Start of Data for review

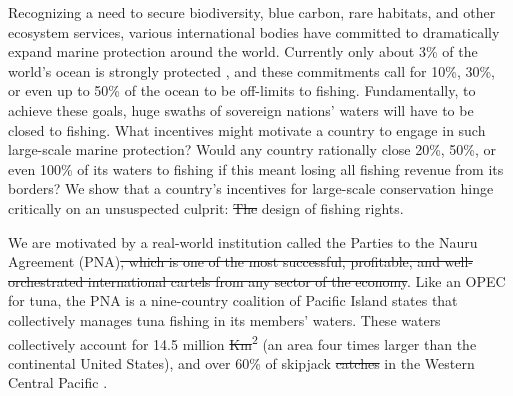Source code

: \documentclass[12pt]{article}
\providecommand{\DIFaddtex}[1]{{\protect\color{blue}\uwave{#1}}} %
\providecommand{\DIFdeltex}[1]{{\protect\color{red}\sout{#1}}}                      %
\providecommand{\DIFaddbegin}{} %
\providecommand{\DIFaddend}{} %
\providecommand{\DIFdelbegin}{} %
\providecommand{\DIFdelend}{} %
\providecommand{\DIFadd}[1]{\texorpdfstring{\DIFaddtex{#1}}{#1}} %
\providecommand{\DIFdel}[1]{\texorpdfstring{\DIFdeltex{#1}}{}} %
\newcommand{\DIFscaledelfig}{0.5}
\newlength{\DIFdelgraphicswidth} %
\newlength{\DIFdelgraphicsheight} %
\newcommand{\DIFaddincludegraphics}[2][]{{\color{blue}\fbox{\DIFOincludegraphics[#1]{#2}}}} %
\newcommand{\DIFdelincludegraphics}[2][]{%
\sbox{\DIFdelgraphicsbox}{\DIFOincludegraphics[#1]{#2}}%
\settoboxwidth{\DIFdelgraphicswidth}{\DIFdelgraphicsbox} %
\settoboxtotalheight{\DIFdelgraphicsheight}{\DIFdelgraphicsbox} %
\scalebox{\DIFscaledelfig}{%
\parbox[b]{\DIFdelgraphicswidth}{\usebox{\DIFdelgraphicsbox}\\[-\baselineskip] \rule{\DIFdelgraphicswidth}{0em}}\llap{\resizebox{\DIFdelgraphicswidth}{\DIFdelgraphicsheight}{%
\setlength{\unitlength}{\DIFdelgraphicswidth}%
\begin{picture}(1,1)%
\thicklines\linethickness{2pt} %
{\color[rgb]{1,0,0}\put(0,0){\framebox(1,1){}}}%
{\color[rgb]{1,0,0}\put(0,0){\line( 1,1){1}}}%
{\color[rgb]{1,0,0}\put(0,1){\line(1,-1){1}}}%
\end{picture}%
}\hspace*{3pt}}} %
} %
\DeclareRobustCommand{\DIFaddbegin}{\DIFOaddbegin \let\includegraphics\DIFaddincludegraphics} %
\DeclareRobustCommand{\DIFaddend}{\DIFOaddend \let\includegraphics\DIFOincludegraphics} %
\DeclareRobustCommand{\DIFdelbegin}{\DIFOdelbegin \let\includegraphics\DIFdelincludegraphics} %
\DeclareRobustCommand{\DIFdelend}{\DIFOaddend \let\includegraphics\DIFOincludegraphics} %
\begin{document}





Recognizing a need to secure biodiversity, blue carbon, rare habitats, and other ecosystem services, various international bodies have committed to dramatically expand marine protection around the world. Currently only about 3\% of the world's ocean is strongly protected \cite{sala_2018}, and these commitments call for 10\%, 30\%, or even up to 50\% of the ocean to be off-limits to fishing. Fundamentally, to achieve these goals, huge swaths of sovereign nations' waters will have to be closed to fishing. What incentives might motivate a country to engage in such large-scale marine protection? Would any country rationally close 20\%, 50\%, or even 100\% of its waters to fishing if this meant losing all fishing revenue from \DIFaddbegin \DIFadd{within }\DIFaddend its borders? We show that a country's incentives for large-scale conservation hinge critically on an unsuspected culprit: \DIFdelbegin \DIFdel{The }\DIFdelend \DIFaddbegin \DIFadd{the }\DIFaddend design of fishing rights.

We are motivated by a real-world institution called the Parties to the Nauru Agreement (PNA)\DIFdelbegin \DIFdel{, which is one of the most successful, profitable, and well-orchestrated international cartels from any sector of the economy}\DIFdelend . Like an OPEC for tuna, the PNA is a nine-country coalition of Pacific Island states that collectively manages tuna fishing in its members' waters\cite{havice_2013,aqorau_2018}. These waters collectively account for 14.5 million \DIFdelbegin \DIFdel{Km}\DIFdelend \DIFaddbegin \DIFadd{km}\DIFaddend \textsuperscript{2} (an area four times larger than the continental United States), and over 60\% of skipjack \DIFdelbegin \DIFdel{catches }\DIFdelend \DIFaddbegin \DIFadd{tuna catch }\DIFaddend in the Western Central Pacific \cite{havice_2013}.
\end{document}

End of Data for review

Problem to work on:
All of the data above should be printed again exactly, though none of the pictures belong in the copy.

Solution to this problem:
Source code

: \documentclass[12pt]{article}
\providecommand{\DIFaddtex}[1]{{\protect\color{blue}\uwave{#1}}} %
\providecommand{\DIFdeltex}[1]{{\protect\color{red}\sout{#1}}}                      %
\providecommand{\DIFaddbegin}{} %
\providecommand{\DIFaddend}{} %
\providecommand{\DIFdelbegin}{} %
\providecommand{\DIFdelend}{} %
\providecommand{\DIFadd}[1]{\texorpdfstring{\DIFaddtex{#1}}{#1}} %
\providecommand{\DIFdel}[1]{\texorpdfstring{\DIFdeltex{#1}}{}} %
\newcommand{\DIFscaledelfig}{0.5}
\newlength{\DIFdelgraphicswidth} %
\newlength{\DIFdelgraphicsheight} %
\newcommand{\DIFaddincludegraphics}[2][]{{\color{blue}\fbox{\DIFOincludegraphics[#1]{#2}}}} %
\newcommand{\DIFdelincludegraphics}[2][]{%
\sbox{\DIFdelgraphicsbox}{\DIFOincludegraphics[#1]{#2}}%
\settoboxwidth{\DIFdelgraphicswidth}{\DIFdelgraphicsbox} %
\settoboxtotalheight{\DIFdelgraphicsheight}{\DIFdelgraphicsbox} %
\scalebox{\DIFscaledelfig}{%
\parbox[b]{\DIFdelgraphicswidth}{\usebox{\DIFdelgraphicsbox}\\[-\baselineskip] \rule{\DIFdelgraphicswidth}{0em}}\llap{\resizebox{\DIFdelgraphicswidth}{\DIFdelgraphicsheight}{%
\setlength{\unitlength}{\DIFdelgraphicswidth}%
\begin{picture}(1,1)%
\thicklines\linethickness{2pt} %
{\color[rgb]{1,0,0}\put(0,0){\framebox(1,1){}}}%
{\color[rgb]{1,0,0}\put(0,0){\line( 1,1){1}}}%
{\color[rgb]{1,0,0}\put(0,1){\line(1,-1){1}}}%
\end{picture}%
}\hspace*{3pt}}} %
} %
\DeclareRobustCommand{\DIFaddbegin}{\DIFOaddbegin \let\includegraphics\DIFaddincludegraphics} %
\DeclareRobustCommand{\DIFaddend}{\DIFOaddend \let\includegraphics\DIFOincludegraphics} %
\DeclareRobustCommand{\DIFdelbegin}{\DIFOdelbegin \let\includegraphics\DIFdelincludegraphics} %
\DeclareRobustCommand{\DIFdelend}{\DIFOaddend \let\includegraphics\DIFOincludegraphics} %
\begin{document}





Recognizing a need to secure biodiversity, blue carbon, rare habitats, and other ecosystem services, various international bodies have committed to dramatically expand marine protection around the world. Currently only about 3\% of the world's ocean is strongly protected \cite{sala_2018}, and these commitments call for 10\%, 30\%, or even up to 50\% of the ocean to be off-limits to fishing. Fundamentally, to achieve these goals, huge swaths of sovereign nations' waters will have to be closed to fishing. What incentives might motivate a country to engage in such large-scale marine protection? Would any country rationally close 20\%, 50\%, or even 100\% of its waters to fishing if this meant losing all fishing revenue from \DIFaddbegin \DIFadd{within }\DIFaddend its borders? We show that a country's incentives for large-scale conservation hinge critically on an unsuspected culprit: \DIFdelbegin \DIFdel{The }\DIFdelend \DIFaddbegin \DIFadd{the }\DIFaddend design of fishing rights.

We are motivated by a real-world institution called the Parties to the Nauru Agreement (PNA)\DIFdelbegin \DIFdel{, which is one of the most successful, profitable, and well-orchestrated international cartels from any sector of the economy}\DIFdelend . Like an OPEC for tuna, the PNA is a nine-country coalition of Pacific Island states that collectively manages tuna fishing in its members' waters\cite{havice_2013,aqorau_2018}. These waters collectively account for 14.5 million \DIFdelbegin \DIFdel{Km}\DIFdelend \DIFaddbegin \DIFadd{km}\DIFaddend \textsuperscript{2} (an area four times larger than the continental United States), and over 60\% of skipjack \DIFdelbegin \DIFdel{catches }\DIFdelend \DIFaddbegin \DIFadd{tuna catch }\DIFaddend in the Western Central Pacific \cite{havice_2013}.
\end{document}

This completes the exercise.